Yesterday, I played a character (see previous post), that looked "hungrily" at another character. How did I prepare? I didn't eat all day. So yes, I was hungry, really, really hungry. My character was supposed to be "deranged," and how did I embody derangement?

I stayed up late the night before playing a r&r show, and I got up really early, and I drank lots of coffee all day, and I jumped into a flurry of action all day before I arrived for the shoot. I spent the morning in the recording studio mixing tracks, so by the time I arrived at the little diner for the shoot late afternoon, I was tired, hungry, stoked up, jittery, and ready to do whatever the Director wanted me to do.

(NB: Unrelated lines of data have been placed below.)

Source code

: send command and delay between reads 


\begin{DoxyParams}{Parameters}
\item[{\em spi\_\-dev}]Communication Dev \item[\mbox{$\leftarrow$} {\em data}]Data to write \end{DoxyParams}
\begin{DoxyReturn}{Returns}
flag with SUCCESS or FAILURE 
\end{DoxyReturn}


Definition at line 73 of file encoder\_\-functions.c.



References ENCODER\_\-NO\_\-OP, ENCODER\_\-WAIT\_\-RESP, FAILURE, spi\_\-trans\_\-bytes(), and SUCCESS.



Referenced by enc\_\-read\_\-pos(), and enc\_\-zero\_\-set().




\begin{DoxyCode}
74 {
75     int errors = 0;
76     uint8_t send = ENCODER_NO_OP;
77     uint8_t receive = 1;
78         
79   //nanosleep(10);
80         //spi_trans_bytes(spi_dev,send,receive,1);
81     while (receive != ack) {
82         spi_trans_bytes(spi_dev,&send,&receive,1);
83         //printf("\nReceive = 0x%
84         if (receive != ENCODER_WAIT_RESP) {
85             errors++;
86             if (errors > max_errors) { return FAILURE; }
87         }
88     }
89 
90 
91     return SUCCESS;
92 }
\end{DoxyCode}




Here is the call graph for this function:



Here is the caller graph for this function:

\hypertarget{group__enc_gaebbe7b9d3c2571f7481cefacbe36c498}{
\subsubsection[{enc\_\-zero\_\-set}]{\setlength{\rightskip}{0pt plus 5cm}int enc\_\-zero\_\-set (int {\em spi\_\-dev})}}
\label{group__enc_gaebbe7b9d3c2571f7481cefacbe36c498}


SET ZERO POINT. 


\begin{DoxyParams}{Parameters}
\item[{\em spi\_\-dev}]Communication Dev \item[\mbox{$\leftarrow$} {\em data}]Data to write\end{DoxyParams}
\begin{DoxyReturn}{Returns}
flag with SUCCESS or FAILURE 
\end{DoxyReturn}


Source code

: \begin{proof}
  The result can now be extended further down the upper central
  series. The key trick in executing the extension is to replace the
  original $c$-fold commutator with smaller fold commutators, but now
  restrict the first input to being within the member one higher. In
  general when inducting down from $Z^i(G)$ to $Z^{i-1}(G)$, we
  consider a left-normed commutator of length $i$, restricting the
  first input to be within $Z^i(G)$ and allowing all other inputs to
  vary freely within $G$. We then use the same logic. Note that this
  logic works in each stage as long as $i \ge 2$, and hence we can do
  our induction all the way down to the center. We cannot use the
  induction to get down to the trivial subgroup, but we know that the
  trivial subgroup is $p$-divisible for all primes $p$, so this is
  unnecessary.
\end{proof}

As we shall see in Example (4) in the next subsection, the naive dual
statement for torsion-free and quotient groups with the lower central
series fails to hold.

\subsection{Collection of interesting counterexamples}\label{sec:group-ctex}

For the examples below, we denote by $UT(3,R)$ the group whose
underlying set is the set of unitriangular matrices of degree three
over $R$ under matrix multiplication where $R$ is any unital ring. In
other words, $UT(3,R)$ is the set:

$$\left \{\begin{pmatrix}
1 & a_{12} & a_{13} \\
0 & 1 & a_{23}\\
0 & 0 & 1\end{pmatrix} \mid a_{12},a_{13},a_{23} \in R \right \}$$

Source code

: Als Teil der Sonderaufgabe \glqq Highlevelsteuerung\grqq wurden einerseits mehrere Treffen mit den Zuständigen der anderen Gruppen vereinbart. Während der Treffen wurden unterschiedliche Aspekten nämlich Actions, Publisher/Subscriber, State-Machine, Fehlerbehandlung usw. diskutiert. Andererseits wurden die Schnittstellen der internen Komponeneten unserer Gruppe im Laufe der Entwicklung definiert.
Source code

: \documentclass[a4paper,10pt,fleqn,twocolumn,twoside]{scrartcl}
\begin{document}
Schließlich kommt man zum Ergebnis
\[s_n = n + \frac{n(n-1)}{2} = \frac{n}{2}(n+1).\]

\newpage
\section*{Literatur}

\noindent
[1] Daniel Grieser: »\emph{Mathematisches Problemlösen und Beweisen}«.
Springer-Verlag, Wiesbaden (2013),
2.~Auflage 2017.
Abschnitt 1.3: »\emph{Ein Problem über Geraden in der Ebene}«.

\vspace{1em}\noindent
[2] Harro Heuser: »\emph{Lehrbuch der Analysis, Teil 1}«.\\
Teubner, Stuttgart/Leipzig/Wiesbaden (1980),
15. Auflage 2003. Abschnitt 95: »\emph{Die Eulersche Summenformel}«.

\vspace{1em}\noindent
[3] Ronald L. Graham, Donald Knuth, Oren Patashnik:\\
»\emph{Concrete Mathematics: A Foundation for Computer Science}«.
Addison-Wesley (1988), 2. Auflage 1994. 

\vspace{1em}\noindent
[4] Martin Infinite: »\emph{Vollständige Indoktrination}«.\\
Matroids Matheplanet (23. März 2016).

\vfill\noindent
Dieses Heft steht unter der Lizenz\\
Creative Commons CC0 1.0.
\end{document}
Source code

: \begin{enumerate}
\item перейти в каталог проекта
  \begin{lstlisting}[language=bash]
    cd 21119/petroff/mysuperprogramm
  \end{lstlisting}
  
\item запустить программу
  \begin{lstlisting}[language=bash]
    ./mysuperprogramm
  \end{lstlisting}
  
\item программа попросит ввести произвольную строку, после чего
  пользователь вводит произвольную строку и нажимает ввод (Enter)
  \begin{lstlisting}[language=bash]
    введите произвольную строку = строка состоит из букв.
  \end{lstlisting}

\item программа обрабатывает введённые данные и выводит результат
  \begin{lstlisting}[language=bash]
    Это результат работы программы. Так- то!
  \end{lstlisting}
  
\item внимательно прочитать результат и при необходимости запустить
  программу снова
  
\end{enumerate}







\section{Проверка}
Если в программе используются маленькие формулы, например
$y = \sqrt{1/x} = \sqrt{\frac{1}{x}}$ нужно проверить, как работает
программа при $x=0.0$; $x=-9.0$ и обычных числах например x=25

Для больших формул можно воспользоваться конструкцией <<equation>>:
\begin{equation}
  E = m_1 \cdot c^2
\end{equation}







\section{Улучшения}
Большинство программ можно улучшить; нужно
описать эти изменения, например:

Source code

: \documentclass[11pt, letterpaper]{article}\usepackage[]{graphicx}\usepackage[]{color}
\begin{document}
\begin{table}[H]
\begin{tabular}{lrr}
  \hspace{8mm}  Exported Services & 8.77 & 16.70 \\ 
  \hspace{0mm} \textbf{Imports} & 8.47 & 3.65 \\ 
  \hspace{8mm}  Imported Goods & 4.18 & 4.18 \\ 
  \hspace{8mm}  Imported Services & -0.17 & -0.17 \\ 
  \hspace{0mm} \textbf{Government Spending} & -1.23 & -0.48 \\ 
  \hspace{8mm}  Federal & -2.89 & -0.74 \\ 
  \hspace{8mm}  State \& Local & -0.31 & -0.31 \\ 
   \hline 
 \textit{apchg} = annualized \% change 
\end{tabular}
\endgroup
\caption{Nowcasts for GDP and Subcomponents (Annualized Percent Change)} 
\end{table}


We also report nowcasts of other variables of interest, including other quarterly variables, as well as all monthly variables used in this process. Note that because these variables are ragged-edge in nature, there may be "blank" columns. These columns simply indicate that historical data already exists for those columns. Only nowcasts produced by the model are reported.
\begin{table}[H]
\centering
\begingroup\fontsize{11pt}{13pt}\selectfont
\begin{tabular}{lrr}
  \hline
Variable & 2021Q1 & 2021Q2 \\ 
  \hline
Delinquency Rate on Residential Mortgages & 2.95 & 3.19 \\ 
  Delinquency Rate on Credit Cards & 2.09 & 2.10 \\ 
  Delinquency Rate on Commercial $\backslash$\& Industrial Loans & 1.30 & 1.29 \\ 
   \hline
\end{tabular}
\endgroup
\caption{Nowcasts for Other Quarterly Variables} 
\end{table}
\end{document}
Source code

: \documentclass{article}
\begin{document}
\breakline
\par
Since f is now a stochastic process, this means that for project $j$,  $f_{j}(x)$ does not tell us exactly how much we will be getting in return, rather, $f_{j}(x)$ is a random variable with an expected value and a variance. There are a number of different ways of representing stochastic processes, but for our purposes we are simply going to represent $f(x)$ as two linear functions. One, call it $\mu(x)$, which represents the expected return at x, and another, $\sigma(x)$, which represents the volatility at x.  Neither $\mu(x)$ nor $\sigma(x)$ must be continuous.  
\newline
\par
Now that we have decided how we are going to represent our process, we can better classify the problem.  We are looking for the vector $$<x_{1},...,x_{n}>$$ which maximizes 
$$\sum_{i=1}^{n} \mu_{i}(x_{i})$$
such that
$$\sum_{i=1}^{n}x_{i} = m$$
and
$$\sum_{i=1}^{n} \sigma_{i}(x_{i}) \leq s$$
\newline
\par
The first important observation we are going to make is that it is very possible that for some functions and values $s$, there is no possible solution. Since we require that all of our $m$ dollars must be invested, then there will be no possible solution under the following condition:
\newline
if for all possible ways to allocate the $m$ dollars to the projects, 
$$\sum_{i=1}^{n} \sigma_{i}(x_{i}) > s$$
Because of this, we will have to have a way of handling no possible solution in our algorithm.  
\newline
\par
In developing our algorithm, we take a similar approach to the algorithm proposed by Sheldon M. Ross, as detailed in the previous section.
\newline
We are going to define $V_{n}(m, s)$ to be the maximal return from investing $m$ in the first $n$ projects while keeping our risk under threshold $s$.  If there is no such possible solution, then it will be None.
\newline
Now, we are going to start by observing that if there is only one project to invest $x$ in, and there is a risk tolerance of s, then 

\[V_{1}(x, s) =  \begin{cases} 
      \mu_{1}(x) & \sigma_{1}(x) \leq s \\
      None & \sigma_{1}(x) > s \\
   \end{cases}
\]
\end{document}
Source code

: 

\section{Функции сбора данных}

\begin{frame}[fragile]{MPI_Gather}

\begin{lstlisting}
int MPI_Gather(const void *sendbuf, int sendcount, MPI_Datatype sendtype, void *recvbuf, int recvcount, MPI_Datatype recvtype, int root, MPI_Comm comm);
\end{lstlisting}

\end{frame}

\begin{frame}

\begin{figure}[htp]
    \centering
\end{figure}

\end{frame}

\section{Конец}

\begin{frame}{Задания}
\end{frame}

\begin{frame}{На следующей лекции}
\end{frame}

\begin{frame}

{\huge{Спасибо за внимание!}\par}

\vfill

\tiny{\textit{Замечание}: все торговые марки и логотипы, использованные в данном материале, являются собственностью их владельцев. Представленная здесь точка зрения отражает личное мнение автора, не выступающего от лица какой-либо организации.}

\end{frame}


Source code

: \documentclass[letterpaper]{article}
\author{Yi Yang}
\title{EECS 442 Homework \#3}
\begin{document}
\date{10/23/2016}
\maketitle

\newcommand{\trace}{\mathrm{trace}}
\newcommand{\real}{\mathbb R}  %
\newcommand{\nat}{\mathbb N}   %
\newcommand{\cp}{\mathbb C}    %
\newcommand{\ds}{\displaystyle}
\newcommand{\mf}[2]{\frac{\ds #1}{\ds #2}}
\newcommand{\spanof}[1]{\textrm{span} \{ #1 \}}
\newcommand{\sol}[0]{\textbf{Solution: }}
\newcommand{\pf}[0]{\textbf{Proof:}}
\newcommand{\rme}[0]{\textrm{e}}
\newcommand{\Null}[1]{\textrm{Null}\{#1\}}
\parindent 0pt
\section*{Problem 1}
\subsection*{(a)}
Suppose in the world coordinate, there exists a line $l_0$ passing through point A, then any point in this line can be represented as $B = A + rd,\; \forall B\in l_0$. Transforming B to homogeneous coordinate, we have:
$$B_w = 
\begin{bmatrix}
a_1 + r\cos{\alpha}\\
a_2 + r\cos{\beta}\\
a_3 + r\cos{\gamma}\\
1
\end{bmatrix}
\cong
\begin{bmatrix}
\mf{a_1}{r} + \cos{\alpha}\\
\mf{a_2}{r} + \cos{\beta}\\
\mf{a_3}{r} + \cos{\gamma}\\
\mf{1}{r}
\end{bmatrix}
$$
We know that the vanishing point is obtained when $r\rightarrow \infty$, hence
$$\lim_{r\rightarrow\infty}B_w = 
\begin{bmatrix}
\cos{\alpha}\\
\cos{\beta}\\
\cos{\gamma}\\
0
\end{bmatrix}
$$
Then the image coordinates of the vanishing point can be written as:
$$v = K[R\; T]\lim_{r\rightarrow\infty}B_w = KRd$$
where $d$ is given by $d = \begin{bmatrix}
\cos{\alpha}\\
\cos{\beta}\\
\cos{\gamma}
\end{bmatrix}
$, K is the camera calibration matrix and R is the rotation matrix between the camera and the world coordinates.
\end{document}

I was upgraded. I was given two lines that weren't in the script. I sat in a booth at a diner, before a plate of cold french fries. I don't eat French fries! I don't eat fried food! I always tell my friend that eating French fries is like "smoking a cigarette!" Still, I ate French fries. I did.  I sacrificed. I compromised. I plunged into the moment. I did it for the scene, for the Director, for "art!"

And just how did it all go over? I did my scene, I said my lines, I stared intently, wildly, madly at the camera and chomped on some fries. And when I finished my little scene the whole crew - Director, Lighting person, Cinematographer, Script person, Best Boy, and Grip all burst out in uproarious laughter. It was kind of stunning. We did another take, same thing. The second time I did it the camera guy was laughing so hard he could hardly keep the camera pointed at me.

Not sure if I will make the final cut or not! But it felt pretty good. I guess I can do deranged! Not sure if that's a good thing... or not... but there it is... my life.